What the exercise asks:
All lines before the one containing "#### 拷贝项目依赖jar", plus that line itself, are to be printed exactly as they appear below.

::::

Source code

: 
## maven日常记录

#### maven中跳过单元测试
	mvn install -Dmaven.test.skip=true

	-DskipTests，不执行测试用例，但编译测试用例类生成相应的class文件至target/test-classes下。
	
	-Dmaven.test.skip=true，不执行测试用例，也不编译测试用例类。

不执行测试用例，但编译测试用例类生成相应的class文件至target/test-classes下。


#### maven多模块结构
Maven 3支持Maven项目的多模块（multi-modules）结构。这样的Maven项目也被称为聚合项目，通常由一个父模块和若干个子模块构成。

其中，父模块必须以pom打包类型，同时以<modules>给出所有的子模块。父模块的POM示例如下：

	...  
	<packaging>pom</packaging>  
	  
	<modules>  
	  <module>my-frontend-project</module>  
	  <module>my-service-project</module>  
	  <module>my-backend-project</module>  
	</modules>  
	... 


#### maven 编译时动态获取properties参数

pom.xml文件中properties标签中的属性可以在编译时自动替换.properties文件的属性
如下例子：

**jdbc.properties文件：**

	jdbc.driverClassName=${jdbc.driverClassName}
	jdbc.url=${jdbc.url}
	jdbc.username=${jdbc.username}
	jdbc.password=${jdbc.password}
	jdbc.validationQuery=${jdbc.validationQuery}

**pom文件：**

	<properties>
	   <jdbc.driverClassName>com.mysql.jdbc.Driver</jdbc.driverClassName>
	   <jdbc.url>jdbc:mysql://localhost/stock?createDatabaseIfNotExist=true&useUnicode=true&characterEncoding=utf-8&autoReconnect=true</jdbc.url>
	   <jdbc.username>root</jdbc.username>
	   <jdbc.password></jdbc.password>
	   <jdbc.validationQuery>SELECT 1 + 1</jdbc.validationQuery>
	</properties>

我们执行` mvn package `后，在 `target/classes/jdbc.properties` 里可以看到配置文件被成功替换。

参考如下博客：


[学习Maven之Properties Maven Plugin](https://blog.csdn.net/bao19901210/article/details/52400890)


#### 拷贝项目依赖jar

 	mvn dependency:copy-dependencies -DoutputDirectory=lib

::::

Response area:
Source code

: 
## maven日常记录

#### maven中跳过单元测试
	mvn install -Dmaven.test.skip=true

	-DskipTests，不执行测试用例，但编译测试用例类生成相应的class文件至target/test-classes下。
	
	-Dmaven.test.skip=true，不执行测试用例，也不编译测试用例类。

不执行测试用例，但编译测试用例类生成相应的class文件至target/test-classes下。


#### maven多模块结构
Maven 3支持Maven项目的多模块（multi-modules）结构。这样的Maven项目也被称为聚合项目，通常由一个父模块和若干个子模块构成。

其中，父模块必须以pom打包类型，同时以<modules>给出所有的子模块。父模块的POM示例如下：

	...  
	<packaging>pom</packaging>  
	  
	<modules>  
	  <module>my-frontend-project</module>  
	  <module>my-service-project</module>  
	  <module>my-backend-project</module>  
	</modules>  
	... 


#### maven 编译时动态获取properties参数

pom.xml文件中properties标签中的属性可以在编译时自动替换.properties文件的属性
如下例子：

**jdbc.properties文件：**

	jdbc.driverClassName=${jdbc.driverClassName}
	jdbc.url=${jdbc.url}
	jdbc.username=${jdbc.username}
	jdbc.password=${jdbc.password}
	jdbc.validationQuery=${jdbc.validationQuery}

**pom文件：**

	<properties>
	   <jdbc.driverClassName>com.mysql.jdbc.Driver</jdbc.driverClassName>
	   <jdbc.url>jdbc:mysql://localhost/stock?createDatabaseIfNotExist=true&useUnicode=true&characterEncoding=utf-8&autoReconnect=true</jdbc.url>
	   <jdbc.username>root</jdbc.username>
	   <jdbc.password></jdbc.password>
	   <jdbc.validationQuery>SELECT 1 + 1</jdbc.validationQuery>
	</properties>

我们执行` mvn package `后，在 `target/classes/jdbc.properties` 里可以看到配置文件被成功替换。

参考如下博客：


[学习Maven之Properties Maven Plugin](https://blog.csdn.net/bao19901210/article/details/52400890)


#### 拷贝项目依赖jar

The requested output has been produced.